Fast forward to today, February 2008. Rich is in the process of printing the sideart, paying close attention to costing. Side art is challenging to reproduce and still be competitive in the small industry that is the arcade reproduction artwork business. There are a number of reasons why reproduction artwork is costly, mostly dealing with demand in relation to cost of production and cost of technology to print oversize films.
Here we see a couple of photos of the detailed Agent X side artwork. (Click on the photos for larger views)
The first is a photo of the Agent X sideart film from Scott Evans, you can see the blacks look like they are printed on a clear acetate. This negative image film will be used to burn screens to print the different colors. Now, keep in mind, there are six colors in total (green, orange, blue, yellow, grey & of course black) that would be printed on a white vinyl. The films here are scaled down to 11 x 17, effectively one fourth the actual size. They will then be blown up to full size sideart at a height of six feet.
Each of the five Agent X films would have cost at least $100 to burn at those dimensions, not to mention, there are some discrepancies between the original film and the final artwork that was printed on the limited existing Agent X machines.

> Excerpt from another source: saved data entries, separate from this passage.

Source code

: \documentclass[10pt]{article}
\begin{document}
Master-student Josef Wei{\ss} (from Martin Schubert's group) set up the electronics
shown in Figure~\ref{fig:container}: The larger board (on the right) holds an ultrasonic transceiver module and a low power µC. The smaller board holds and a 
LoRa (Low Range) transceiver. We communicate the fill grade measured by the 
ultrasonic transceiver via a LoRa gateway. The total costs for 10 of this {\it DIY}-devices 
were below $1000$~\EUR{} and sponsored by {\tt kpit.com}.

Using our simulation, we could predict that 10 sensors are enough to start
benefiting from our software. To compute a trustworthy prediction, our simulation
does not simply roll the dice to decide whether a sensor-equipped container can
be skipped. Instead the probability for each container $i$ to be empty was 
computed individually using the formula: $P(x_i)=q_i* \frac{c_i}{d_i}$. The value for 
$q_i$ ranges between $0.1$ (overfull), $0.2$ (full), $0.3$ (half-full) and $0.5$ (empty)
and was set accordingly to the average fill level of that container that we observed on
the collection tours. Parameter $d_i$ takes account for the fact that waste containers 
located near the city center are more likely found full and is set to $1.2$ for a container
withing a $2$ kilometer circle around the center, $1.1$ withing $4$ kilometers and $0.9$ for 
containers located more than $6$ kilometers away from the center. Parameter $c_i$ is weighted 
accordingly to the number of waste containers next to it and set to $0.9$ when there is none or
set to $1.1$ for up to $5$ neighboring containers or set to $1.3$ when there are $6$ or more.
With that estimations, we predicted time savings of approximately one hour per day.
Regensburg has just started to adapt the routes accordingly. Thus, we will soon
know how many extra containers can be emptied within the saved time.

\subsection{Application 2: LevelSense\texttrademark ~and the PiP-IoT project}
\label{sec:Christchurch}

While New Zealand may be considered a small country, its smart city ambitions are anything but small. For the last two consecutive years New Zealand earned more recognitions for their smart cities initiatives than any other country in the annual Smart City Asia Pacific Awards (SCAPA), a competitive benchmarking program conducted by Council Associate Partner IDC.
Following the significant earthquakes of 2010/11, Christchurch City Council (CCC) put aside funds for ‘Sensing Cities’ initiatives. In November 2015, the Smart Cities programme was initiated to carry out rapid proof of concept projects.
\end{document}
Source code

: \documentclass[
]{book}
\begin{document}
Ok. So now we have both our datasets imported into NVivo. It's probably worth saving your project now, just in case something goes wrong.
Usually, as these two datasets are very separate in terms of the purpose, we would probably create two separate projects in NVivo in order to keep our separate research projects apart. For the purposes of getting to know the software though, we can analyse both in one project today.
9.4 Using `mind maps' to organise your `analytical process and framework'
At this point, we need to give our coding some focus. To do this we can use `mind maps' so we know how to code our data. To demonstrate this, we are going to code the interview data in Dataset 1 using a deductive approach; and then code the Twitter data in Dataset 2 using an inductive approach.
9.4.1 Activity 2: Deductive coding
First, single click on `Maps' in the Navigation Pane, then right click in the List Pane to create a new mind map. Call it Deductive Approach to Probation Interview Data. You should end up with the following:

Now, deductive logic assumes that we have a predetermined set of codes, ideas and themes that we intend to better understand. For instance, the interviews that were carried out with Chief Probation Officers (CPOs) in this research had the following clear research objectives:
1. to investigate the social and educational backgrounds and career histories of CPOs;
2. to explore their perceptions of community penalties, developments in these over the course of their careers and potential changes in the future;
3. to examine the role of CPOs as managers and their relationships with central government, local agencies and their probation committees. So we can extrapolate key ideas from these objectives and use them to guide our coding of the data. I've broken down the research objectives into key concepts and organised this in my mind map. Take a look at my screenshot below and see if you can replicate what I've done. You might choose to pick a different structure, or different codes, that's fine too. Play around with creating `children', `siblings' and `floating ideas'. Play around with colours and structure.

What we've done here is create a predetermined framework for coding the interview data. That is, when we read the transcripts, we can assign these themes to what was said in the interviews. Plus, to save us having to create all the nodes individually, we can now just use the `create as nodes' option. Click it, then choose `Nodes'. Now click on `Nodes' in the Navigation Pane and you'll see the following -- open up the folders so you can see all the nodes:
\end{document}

Here is a PDF demonstrating some of those inconsistencies in color, and here is the topic on Klov with some of the members talking about whether to leave the film original or correct the color errors. The final machines indicated that Atari would have had made adjustments to the film to change the colors midway through production.
In an effort to keep the artwork more affordable, the two Rich’s decided to not burn individual films and instead implement some masking with Rubylith. What is Rubylith you ask? Well, I actually asked that myself.
Rubylith was started originally as a brand of masking film, invented and trademarked by Ulano Corporation. But over time the brand became so generalized it became synonymous with masking, much like Kleenex are to tissues. Here is how Wikipedia explains Rubylith;
Rubylith consists of two films sandwiched together. The bottom layer is a clear polyester backing sheet. The top layer is a translucent, red coloured, self adhesive, emulsion. It is designed to be both easy to cut with a knife and light safe for use with orthochromatic films.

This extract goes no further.